When dealing with PAE like this, the order is significant, but I don't see this as an issue. This can be documented. The output of PAE is a byte stream. As the PAE encoding is very easy to reconstruct, I don't see a reason that we need to either return it or store it (we of course need to store and return the calculated signature (SET)).

I don't think we need to include the digest of the real payload, nor the key or certificate during PAE construction. I would argue that they are implicit via the signature over the artifact.

edit: clarified that we need to store and return SET. edit2: clarified more.

kommendorkapten commented 1 year ago

In trying to resolve https://github.com/sigstore/rekor/issues/1164 and https://github.com/sigstore/rekor/issues/1139, we'll need to add another version of the intoto type.

I think the proposed new schema makes sense, transfering the envelope as a string should simplify things.

This mapping between the signature within the DSSE envelope and the public key provided by the client might be awkward for a client to manually recreate when trying to verify the bundle

Maybe, and consider a scenario where the envelope has multiple signatures, but the client only have access to one key. In this scenario, the client would not be able to recreate the Rekor entry. Unless the keys are part of the response from Rekor, then they could be added to the sigstore bundle, similar to how the certificate chain are stored. If this is done, we must be very careful to *not" use this key material during verification of the artifact's signature, only for reconstructing the Rekor entry.

Until we have a better idea on how to improve the general canonicalization model for Rekor, I'm inclined to agree with @znewman01 and @codysoyland on including the unmodified Rekor entry into the bundle. I also believe this is a hack though :) This would require a robust validation test, as I believe there was a bug found by @codysoyland where the Rekor entry was verified but it was not verified that the entry matched the provided artifact. Requiring the client to reconstruct the entry would close this class of bugs.

bobcallaway commented 1 year ago

Maybe, and consider a scenario where the envelope has multiple signatures, but the client only have access to one key. In this scenario, the client would not be able to recreate the Rekor entry. Unless the keys are part of the response from Rekor, then they could be added to the sigstore bundle, similar to how the certificate chain are stored. If this is done, we must be very careful to *not" use this key material during verification of the artifact's signature, only for reconstructing the Rekor entry.

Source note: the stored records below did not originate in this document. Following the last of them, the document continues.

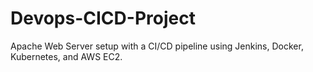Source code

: # Devops-CICD-Project
Apache Web Server setup with a CI/CD pipeline using Jenkins, Docker, Kubernetes, and AWS EC2.
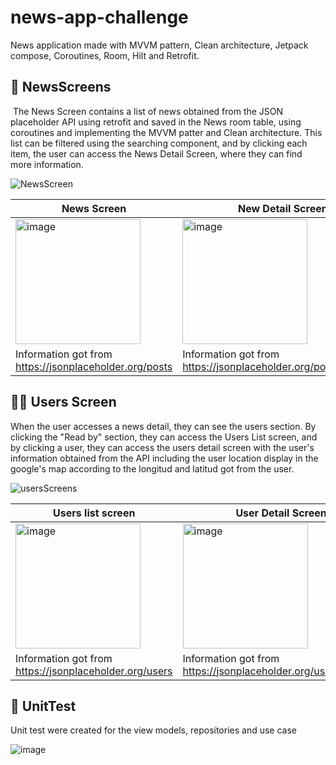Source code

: # news-app-challenge
News application made with MVVM pattern, Clean architecture, Jetpack compose, Coroutines, Room, Hilt and Retrofit.

## 📰 NewsScreens 
 The News Screen contains a list of news obtained from the JSON placeholder API using retrofit and saved in the News room table, using coroutines and implementing the MVVM patter and Clean architecture. This list can be filtered using the searching component, and by clicking each item, the user can access the News Detail Screen, where they can find more information.

 ![NewsScreen](https://github.com/CarolinaChavezDavid/news-app-challenge/assets/77591347/7023323d-c022-4697-bbbd-5a6aaa327051)


 |  **News Screen** |  **New Detail Screen** |
|---|---|
|  <img width="200" alt="image" src="https://github.com/CarolinaChavezDavid/news-app-challenge/assets/77591347/92ecdf1f-1ee5-4ea6-b2a3-60235f5d78fa">  | <img width="200" alt="image" src="https://github.com/CarolinaChavezDavid/news-app-challenge/assets/77591347/7e348628-f4bc-456c-939c-e344920a9167">  |
| Information got from https://jsonplaceholder.org/posts  | Information got from https://jsonplaceholder.org/posts/$newsId  |



## 🙆‍♀️ Users Screen 
When the user accesses a news detail, they can see the users section. By clicking the "Read by" section, they can access the Users List screen, and by clicking a user, they can access the users detail screen with the user's information obtained from the API including the user location display in the google's map according to the longitud and latitud got from the user.

![usersScreens](https://github.com/CarolinaChavezDavid/news-app-challenge/assets/77591347/79158a2a-b5d0-4c38-8d92-2dc23c831028)


   |  **Users list screen** |  **User Detail Screen** |
|---|---|
|  <img width="200" alt="image" src="https://github.com/CarolinaChavezDavid/news-app-challenge/assets/77591347/729b37d9-e802-42e5-b05f-3ac215449091">  | <img width="200" alt="image" src="https://github.com/CarolinaChavezDavid/news-app-challenge/assets/77591347/8b63137b-bc3e-4508-9a14-c587cc6ae1aa">  |
|Information got from https://jsonplaceholder.org/users | Information got from https://jsonplaceholder.org/users/$userId  |


 ## 🧪 UnitTest
 Unit test were  created for the view models, repositories and use case
 
![image](https://github.com/CarolinaChavezDavid/news-app-challenge/assets/77591347/e43964f6-fd89-4c3b-bc45-621f83ea6d23)

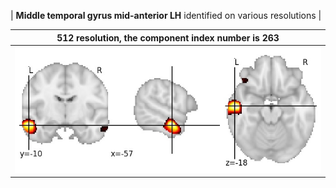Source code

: 


| **Middle temporal gyrus mid-anterior LH** identified on various resolutions |

| 512 resolution, the component index number is 263|  
|:---:|  
| ![Component 512](../512/final/263.jpg "From component 512: Middle temporal gyrus mid-anterior LH") |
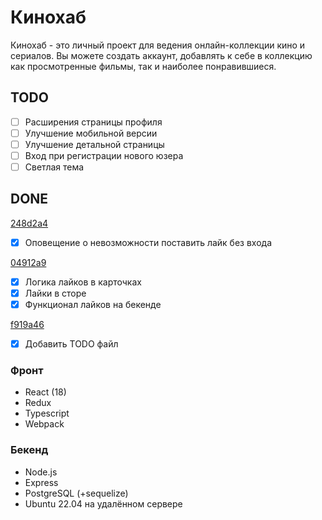 # Кинохаб
Кинохаб - это личный проект для ведения онлайн-коллекции кино и сериалов.
Вы можете создать аккаунт, добавлять к себе в коллекцию как просмотренные фильмы, так и наиболее понравившиеся.

## TODO
- [ ] Расширения страницы профиля
- [ ] Улучшение мобильной версии
- [ ] Улучшение детальной страницы
- [ ] Вход при регистрации нового юзера
- [ ] Светлая тема
## DONE

[248d2a4](https://github.com/tyradire/dev.danya-frontend/commit/248d2a493a64dc623ec10ca50ae93c3f7345213d)
- [x] Оповещение о невозможности поставить лайк без входа

[04912a9](https://github.com/tyradire/dev.danya-frontend/commit/04912a9d79cb3628e05499e561552ebeae8e4b57)
- [x]  Логика лайков в карточках
- [x]  Лайки в сторе
- [x]  Функционал лайков на бекенде

[f919a46](https://github.com/tyradire/dev.danya-frontend/commit/f919a46b5719bc6200e51edee11ea5bae3a793c0)
- [x] Добавить TODO файл

### Фронт
- React (18)
- Redux
- Typescript
- Webpack

### Бекенд
- Node.js
- Express
- PostgreSQL (+sequelize)
- Ubuntu 22.04 на удалённом сервере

The keys are part of the canonicalized entry (see https://github.com/bobcallaway/rekor/blob/10d63e565bf035791d6794ef8ba6a41ea013bff9/pkg/types/intoto/v0.0.3/intoto_v0_0_3_schema.json#L43)

kommendorkapten commented 1 year ago

The keys are part of the canonicalized entry

Yes, but they need to be delivered to the client too, right? So the client can reconstruct the Rekor entry (I'm assuming the client does not have access to the Rekor entry). The sigstore bundle can not carry this information as it's written today. Or am I mixing things up here?

asraa commented 1 year ago

). The sigstore bundle can not carry this information as it's written today. Or am I mixing things up here?

Right: I think so. I think it seems like:

  1. The Sigstore bundle right now does NOT contain the rekor entry payload. So clients may not be able to reconstruct the total entry if multiple sigs because the rekor entry contains all of them and maybe they only have one that's relevant. They also have difficulty canonicalizing.
  2. The Sigstore bundle COULD contain the whole Rekor entry canonicalized. Then clients will need to do the additional check to make sure the Rekor entry applies to the artifact -> this could be hard.
  3. The Sigstore bundle COULD be simplified to only have an easy to form "signature" payload like mentioned above. We still need some logic around what counts as a "signature". Just the signature payload inside a DSSE envelope signatures[x].sig? For a JAR signed object, the whole signature file? I think we could do this. It's still complicated, but less than (1) EDIT: AND if this happens in conjunction with ripping out types or simplifying the number of types allowed, then this would be easier.